The Justice Department investigation into Trump has highlighted just how far some GOP lawmakers will go in defending the former president. Trump loyalists in Congress have sought to downplay his alleged violations of the Presidential Records Act and the possible obstruction of the investigation itself. Some have suggested removing funding from the FBI, which conducted the search of Trump’s Mar-a-Lago estate. And Sen. Lindsey Graham (RS.C) even warned that the administration that eventually impeached Trump would lead to “riots in the streets” – a scenario not too difficult to imagine less than two years after a Trump -loving mob has made its way to the Capitol.
On Thursday, during a radio interview, Trump claimed that he was providing financial support to some Capitol insurgents and said he would “seek very strongly for a full pardon” if he were to become president again. The former president makes no apologies for instigating a riot that directly hit America’s democratic process and killed several people. The US government, Trump said on Thursday, should apologize to the rioters.
Biden, his presidency revived after a string of victories in late summer, has stepped up his attacks on Republicans as the campaign’s final two-month sprint nears, blasting “MAGA Republicans” for flinging their allegiance to Trump Basic Democratic Principles and Description Turn to violent threats and absolutism as “semi-fascism.”
Wanting to forestall Biden’s comments, House Minority Leader Kevin McCarthy (R-Bakersfield) delivered his own speech in the president’s hometown of Scranton, about 125 miles north of Philadelphia, and urged him to “speak for the defamation of tens of millions Americans” as ‘fascists’.”

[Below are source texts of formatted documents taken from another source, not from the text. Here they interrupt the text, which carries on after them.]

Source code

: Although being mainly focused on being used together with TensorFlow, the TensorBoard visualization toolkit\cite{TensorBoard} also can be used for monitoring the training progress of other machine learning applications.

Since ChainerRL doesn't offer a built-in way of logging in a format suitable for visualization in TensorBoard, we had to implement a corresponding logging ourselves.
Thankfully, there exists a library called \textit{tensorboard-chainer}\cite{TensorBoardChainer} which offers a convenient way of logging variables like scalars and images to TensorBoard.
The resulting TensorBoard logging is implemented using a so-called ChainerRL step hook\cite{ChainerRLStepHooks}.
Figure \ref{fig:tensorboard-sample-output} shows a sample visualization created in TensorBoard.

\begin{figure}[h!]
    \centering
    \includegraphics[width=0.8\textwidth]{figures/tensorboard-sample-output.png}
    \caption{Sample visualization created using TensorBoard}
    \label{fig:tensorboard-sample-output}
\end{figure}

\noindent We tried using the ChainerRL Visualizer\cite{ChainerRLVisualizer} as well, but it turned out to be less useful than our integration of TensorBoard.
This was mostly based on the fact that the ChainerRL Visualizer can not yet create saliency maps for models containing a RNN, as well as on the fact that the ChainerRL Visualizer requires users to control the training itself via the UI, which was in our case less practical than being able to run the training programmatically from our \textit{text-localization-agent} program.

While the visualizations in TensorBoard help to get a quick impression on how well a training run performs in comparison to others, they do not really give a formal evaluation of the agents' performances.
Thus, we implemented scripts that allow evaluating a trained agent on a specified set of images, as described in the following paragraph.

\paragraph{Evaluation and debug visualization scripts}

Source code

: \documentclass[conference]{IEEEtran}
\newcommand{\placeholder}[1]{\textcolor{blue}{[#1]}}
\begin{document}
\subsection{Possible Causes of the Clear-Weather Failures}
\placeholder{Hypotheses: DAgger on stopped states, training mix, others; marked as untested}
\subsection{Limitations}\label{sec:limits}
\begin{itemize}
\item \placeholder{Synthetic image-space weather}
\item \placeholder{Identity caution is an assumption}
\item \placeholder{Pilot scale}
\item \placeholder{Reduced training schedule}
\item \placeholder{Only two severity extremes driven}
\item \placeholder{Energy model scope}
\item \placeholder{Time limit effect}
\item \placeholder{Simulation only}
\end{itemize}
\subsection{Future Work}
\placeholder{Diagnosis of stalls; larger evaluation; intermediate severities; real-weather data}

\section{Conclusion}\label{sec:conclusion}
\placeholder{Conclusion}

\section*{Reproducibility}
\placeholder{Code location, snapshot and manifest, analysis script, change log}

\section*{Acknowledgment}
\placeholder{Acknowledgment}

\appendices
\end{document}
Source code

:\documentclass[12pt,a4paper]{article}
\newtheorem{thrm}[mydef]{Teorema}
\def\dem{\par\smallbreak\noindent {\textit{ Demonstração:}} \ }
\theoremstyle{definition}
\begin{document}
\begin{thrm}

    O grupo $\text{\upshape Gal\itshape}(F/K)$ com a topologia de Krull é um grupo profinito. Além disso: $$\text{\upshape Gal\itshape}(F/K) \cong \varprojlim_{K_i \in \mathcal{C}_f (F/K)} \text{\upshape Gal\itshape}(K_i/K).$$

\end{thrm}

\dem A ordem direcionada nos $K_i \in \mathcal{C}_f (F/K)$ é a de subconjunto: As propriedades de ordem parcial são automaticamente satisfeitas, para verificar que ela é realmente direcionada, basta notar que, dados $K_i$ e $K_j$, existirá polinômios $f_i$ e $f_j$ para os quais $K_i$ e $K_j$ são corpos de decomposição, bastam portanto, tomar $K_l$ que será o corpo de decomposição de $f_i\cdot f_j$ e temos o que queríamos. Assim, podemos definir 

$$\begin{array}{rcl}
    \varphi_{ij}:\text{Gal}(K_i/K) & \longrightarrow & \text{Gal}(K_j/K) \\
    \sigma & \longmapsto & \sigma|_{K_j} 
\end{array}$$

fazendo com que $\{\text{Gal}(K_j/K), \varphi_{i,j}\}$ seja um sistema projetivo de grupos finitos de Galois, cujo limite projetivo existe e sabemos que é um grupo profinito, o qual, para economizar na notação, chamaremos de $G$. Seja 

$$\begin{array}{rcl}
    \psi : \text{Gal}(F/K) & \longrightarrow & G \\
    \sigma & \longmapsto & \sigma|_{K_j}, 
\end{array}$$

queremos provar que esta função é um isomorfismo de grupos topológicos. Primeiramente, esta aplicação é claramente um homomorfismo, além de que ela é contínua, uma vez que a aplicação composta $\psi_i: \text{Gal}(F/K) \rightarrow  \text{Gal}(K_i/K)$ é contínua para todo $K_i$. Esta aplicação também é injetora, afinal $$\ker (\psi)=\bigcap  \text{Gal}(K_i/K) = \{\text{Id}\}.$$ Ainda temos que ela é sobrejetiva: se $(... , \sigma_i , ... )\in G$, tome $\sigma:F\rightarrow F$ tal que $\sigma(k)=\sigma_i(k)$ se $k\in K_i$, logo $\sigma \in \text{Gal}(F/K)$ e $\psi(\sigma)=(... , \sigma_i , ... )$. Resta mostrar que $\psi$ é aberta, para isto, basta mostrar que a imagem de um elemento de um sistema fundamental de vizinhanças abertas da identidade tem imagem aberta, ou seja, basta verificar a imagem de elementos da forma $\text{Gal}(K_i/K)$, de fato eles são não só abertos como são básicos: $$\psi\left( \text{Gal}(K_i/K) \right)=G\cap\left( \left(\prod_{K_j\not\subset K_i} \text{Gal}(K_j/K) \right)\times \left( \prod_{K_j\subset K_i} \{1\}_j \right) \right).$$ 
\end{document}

McCarthy, who wants to become speaker when Republicans take the House in November, suggested life would be better for Americans under a GOP majority and attacked Biden and the Democrats over immigration and over COVID-19 restrictions, while attempting to turn the President’s criticisms against him.
“In the last two years, Joe Biden has launched an attack on the soul of America, on its people, on its laws, on its most sacred values,” McCarthy said. “He launched an attack on our democracy. His policies have severely wounded America’s soul, weakened America’s spirit, and betrayed America’s confidence.”
McCarthy vowed to use the majority regulator to probe the Biden administration should Republicans control the House of Representatives and stuck to the GOP party line, hinting in a series of messages on his social media that the FBI investigation into Trump is purely political – even after Trump platform admitted to possessing sensitive material belonging to the government.
“Joe Biden often says that our democracy is under threat. He’s right, but not for the reason he thinks,” McCarthy said. “Joe Biden and a politicized DOJ raided the home of his main political rival, Donald Trump. This is an attack on democracy.”